La lutte contre les changements climatiques est une priorité d’action pour la BEI qui est le premier bailleur de fonds multilatéral au monde pour le financement de l’action climatique. La BEI consacre plus de 25 % du total de ses financements à l’atténuation des changements climatiques et à l’adaptation à leurs effets, ce qui représente en termes de volume 20 milliards d’euros de financements en 2017. Ce chiffre atteindra 35 % d’ici 2020 dans les pays situés à l’extérieur de l’Union européenne. La Tunisie a un grand potentiel en matière de développement des énergies renouvelables et nous sommes prêts à étudier toute demande de financement dans ce secteur pour soutenir les objectifs du Gouvernement tunisien.
Depuis janvier 2011, la BEI a renforcé, accéléré et étalé ses financements à une gamme plus étendue de secteurs. Elle a élargi son portefeuille à l’infrastructure sociale. Dans cette perspective, la BEI est-elle disposée, aujourd’hui, à financer ou à cofinancer de nouveaux hôpitaux publics, des lycées, universités, centres de formation professionnelle… ?
Nous avons, en effet, accru nos financements dans les infrastructures à vocation sociale et nous sommes prêts à continuer cet effort, en priorité sur des secteurs clés pour l’avenir de la Tunisie pour soutenir la formation et l’emploi des jeunes.
La BEI, en sa qualité de banque de développement durable, d’engagement et de confiance, a constamment oeuvré à donner une image positive de la Tunisie. Elle l’a fait avec brio, en novembre 2016, lors de la Conférence internationale pour l’investissement ou « Tunisia 2020 ». Est-ce qu’elle projette de continuer sur cette même trajectoire ?
La BEI tient le cap conformément à ses engagements car elle croit en la Tunisie nouvelle. Nous continuerons à proposer aux Autorités tunisiennes notre soutien financier et à mobiliser moyens et compétences pour accompagner au mieux les Tunisiens dans leur transition.
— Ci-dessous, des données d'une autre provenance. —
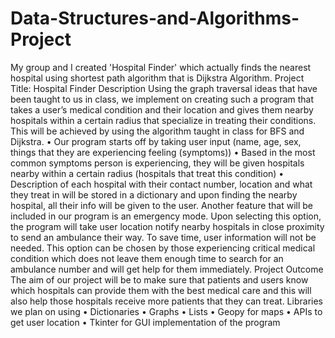 # Data-Structures-and-Algorithms-Project
My group and I created 'Hospital Finder' which actually finds the nearest hospital using shortest path algorithm that is Dijkstra Algorithm. 
Project Title: Hospital Finder
Description
Using the graph traversal ideas that have been taught to us in class, we implement on creating such a program that takes a user’s medical condition and their location and gives them nearby hospitals within a certain radius that specialize in treating their conditions. This will be achieved by using the algorithm taught in class for BFS and Dijkstra. 
•	Our program starts off by taking user input (name, age, sex, things that they are experiencing feeling (symptoms))
•	Based in the most common symptoms person is experiencing, they will be given hospitals nearby within a certain radius (hospitals that treat this condition)
•	Description of each hospital with their contact number, location and what they treat in will be stored in a dictionary and upon finding the nearby hospital, all their info will be given to the user.
Another feature that will be included in our program is an emergency mode. Upon selecting this option, the program will take user location notify nearby hospitals in close proximity to send an ambulance their way. To save time, user information will not be needed. This option can be chosen by those experiencing critical medical condition which does not leave them enough time to search for an ambulance number and will get help for them immediately.
Project Outcome
The aim of our project will be to make sure that patients and users know which hospitals can provide them with the best medical care and this will also help those hospitals receive more patients that they can treat.
Libraries we plan on using
•	Dictionaries
•	Graphs
•	Lists
•	Geopy for maps
•	APIs to get user location
•	Tkinter for GUI implementation of the program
La BEI a tendance à accorder facilement des dons pour financer les études de faisabilité technicoéconomique de grands projets d’infrastructure (métro de Sfax, autoroutes…), faut-il entendre par là que ces dons seront relayés, automatiquement, par des prêts pour financer ou cofinancer ces projets ?
Un des atouts majeurs de la BEI est son expertise lui permettant d’intervenir de façon structurante et globale. Grâce à nos économistes et nos nombreux experts, nous sommes en mesure de faire des études pointues sur des grands projets d’infrastructures comme sur des problématiques socio-économiques clés, lesquelles peuvent en effet faciliter des financements futurs. Pour les projets que nous finançons, nous proposons un accompagnement « sur mesure » permettant d’évaluer et d’optimiser l’impact réel sur la vie quotidienne des populations, y compris dans ses dimensions sociales, environnementales et économiques. Le projet de réhabilitation des quartiers défavorisés et des centres historiques a bénéficié de cette expertise grâce à un programme d’assistance technique financé par l’Union européenne.
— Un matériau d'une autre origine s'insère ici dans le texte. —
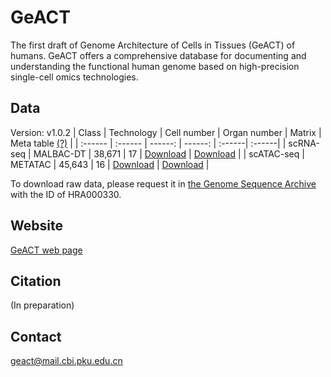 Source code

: # GeACT

The first draft of Genome Architecture of Cells in Tissues (GeACT) of humans. GeACT offers a comprehensive database for documenting and understanding the functional human genome based on high-precision single-cell omics technologies.

## Data
Version: v1.0.2
| Class | Technology | Cell number | Organ number | Matrix | Meta table [(?)](https://github.com/gao-lab/GeACT/wiki/Cell-meta-description) |
| :------ | :------ | ------: | ------: | :------| :------|
| scRNA-seq | MALBAC-DT | 38,671 | 17 | [Download](http://geact.gao-lab.org/) | [Download](scRNA-seq/pooled_data_all/All/cell_metatable_RNA_global.txt.gz?raw=true) |
| scATAC-seq | METATAC | 45,643 | 16 | [Download](http://geact.gao-lab.org/) | [Download](METATAC/pooled_data_all/All/cell_metatable_ATAC_global.txt.gz?raw=true) |

To download raw data, please request it in [the Genome Sequence Archive](https://bigd.big.ac.cn/gsa-human/) with the ID of HRA000330.

## Website
[GeACT web page](http://geact.gao-lab.org/)

## Citation
(In preparation)

## Contact
geact@mail.cbi.pku.edu.cn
Vous avez participé les 7 et 8 décembre aux Journées de l’entreprises à Sousse placées cette année sous le thème : « L’entreprise et les réformes de rupture ». Quelle signification donneriez-vous à « ces réformes de rupture » ?
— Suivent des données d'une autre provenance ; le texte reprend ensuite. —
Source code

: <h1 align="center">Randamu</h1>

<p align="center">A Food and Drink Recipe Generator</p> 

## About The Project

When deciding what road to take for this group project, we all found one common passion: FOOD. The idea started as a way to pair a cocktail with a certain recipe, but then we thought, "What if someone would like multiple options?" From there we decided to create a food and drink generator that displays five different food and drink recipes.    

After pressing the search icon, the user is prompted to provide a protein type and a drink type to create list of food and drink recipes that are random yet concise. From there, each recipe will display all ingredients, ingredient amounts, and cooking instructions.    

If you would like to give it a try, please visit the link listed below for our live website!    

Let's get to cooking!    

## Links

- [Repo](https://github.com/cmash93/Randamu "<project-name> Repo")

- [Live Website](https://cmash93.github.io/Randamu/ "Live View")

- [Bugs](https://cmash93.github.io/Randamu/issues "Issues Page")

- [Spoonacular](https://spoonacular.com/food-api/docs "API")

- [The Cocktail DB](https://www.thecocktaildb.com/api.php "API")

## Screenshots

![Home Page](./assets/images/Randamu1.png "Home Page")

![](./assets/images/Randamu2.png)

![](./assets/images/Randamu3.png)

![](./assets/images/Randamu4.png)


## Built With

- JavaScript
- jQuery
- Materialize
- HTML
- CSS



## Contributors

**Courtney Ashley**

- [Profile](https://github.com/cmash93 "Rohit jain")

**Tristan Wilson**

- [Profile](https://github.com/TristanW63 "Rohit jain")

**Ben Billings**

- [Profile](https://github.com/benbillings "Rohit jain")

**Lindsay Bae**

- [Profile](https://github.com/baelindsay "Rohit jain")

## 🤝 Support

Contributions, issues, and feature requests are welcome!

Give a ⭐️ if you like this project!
Il est important que la Tunisie puisse s’affirmer sur la voie de la croissance, de l’inclusion, de l’investissement et de la performance. Et la confiance des opérateurs économiques nationaux comme des investisseurs étrangers est essentielle au développement et à la compétitivité des entreprises tunisiennes. Le processus de transition démocratique, économique et sociale nécessite en effet une évolution en profondeur des textes, mais aussi des pratiques. Concernant les nombreuses réformes à engager en Tunisie, l’objectif de maîtrise des finances publiques et de simplification administrative, l’évolution de la fiscalité, l’entrée en vigueur d’une nouvelle législation sur l’investissement, pour améliorer le climat des affaires, et les avancées en matière de développement effectif des partenariats public-privé, sont autant de signes positifs sur la voie de la modernisation et de la transition économique. Dans un contexte international toujours plus compétitif, les réformes structurelles peuvent s’avérer une tâche difficile mais elles sont une nécessité incontournable, ainsi que le soutien à l’initiative privée. La BEI est consciente de sa responsabilité à accompagner la Tunisie dans ce processus de réformes de rupture. C’est pourquoi dès 2011, la BEI s’est engagée à accompagner la Tunisie nouvelle dans son processus de transition.
Que souhaiteriez-vous dire du fond du coeur aux Tunisiens toutes responsabilités confondues ?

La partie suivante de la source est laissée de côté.